■ INSTRUCTIONS FOR THE TASK
Print all the data that follows exactly, images excluded.

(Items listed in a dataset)
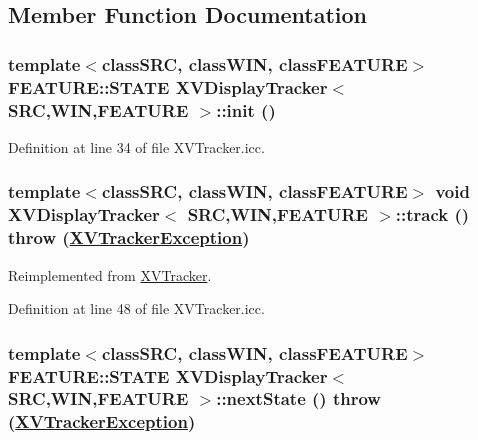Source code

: \subsection{Member Function Documentation}
\label{XVDisplayTracker_a1}
\hypertarget{class_XVDisplayTracker_a1}{
\subsubsection[init]{\setlength{\rightskip}{0pt plus 5cm}template$<$classSRC, classWIN, classFEATURE$>$ FEATURE::STATE XVDisplay\-Tracker$<$ SRC,WIN,FEATURE $>$::init ()}}




Definition at line 34 of file XVTracker.icc.\label{XVDisplayTracker_a2}
\hypertarget{class_XVDisplayTracker_a2}{
\subsubsection[track]{\setlength{\rightskip}{0pt plus 5cm}template$<$classSRC, classWIN, classFEATURE$>$ void XVDisplay\-Tracker$<$ SRC,WIN,FEATURE $>$::track ()  throw (\hyperlink{class_XVTrackerException}{XVTracker\-Exception})}}




Reimplemented from \hyperlink{class_XVTracker}{XVTracker}.

Definition at line 48 of file XVTracker.icc.\label{XVDisplayTracker_a3}
\hypertarget{class_XVDisplayTracker_a3}{
\subsubsection[nextState]{\setlength{\rightskip}{0pt plus 5cm}template$<$classSRC, classWIN, classFEATURE$>$ FEATURE::STATE XVDisplay\-Tracker$<$ SRC,WIN,FEATURE $>$::next\-State ()  throw (\hyperlink{class_XVTrackerException}{XVTracker\-Exception})}}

■ RESPONSE AREA
Source code

: \subsection{Member Function Documentation}
\label{XVDisplayTracker_a1}
\hypertarget{class_XVDisplayTracker_a1}{
\subsubsection[init]{\setlength{\rightskip}{0pt plus 5cm}template$<$classSRC, classWIN, classFEATURE$>$ FEATURE::STATE XVDisplay\-Tracker$<$ SRC,WIN,FEATURE $>$::init ()}}




Definition at line 34 of file XVTracker.icc.\label{XVDisplayTracker_a2}
\hypertarget{class_XVDisplayTracker_a2}{
\subsubsection[track]{\setlength{\rightskip}{0pt plus 5cm}template$<$classSRC, classWIN, classFEATURE$>$ void XVDisplay\-Tracker$<$ SRC,WIN,FEATURE $>$::track ()  throw (\hyperlink{class_XVTrackerException}{XVTracker\-Exception})}}




Reimplemented from \hyperlink{class_XVTracker}{XVTracker}.

Definition at line 48 of file XVTracker.icc.\label{XVDisplayTracker_a3}
\hypertarget{class_XVDisplayTracker_a3}{
\subsubsection[nextState]{\setlength{\rightskip}{0pt plus 5cm}template$<$classSRC, classWIN, classFEATURE$>$ FEATURE::STATE XVDisplay\-Tracker$<$ SRC,WIN,FEATURE $>$::next\-State ()  throw (\hyperlink{class_XVTrackerException}{XVTracker\-Exception})}}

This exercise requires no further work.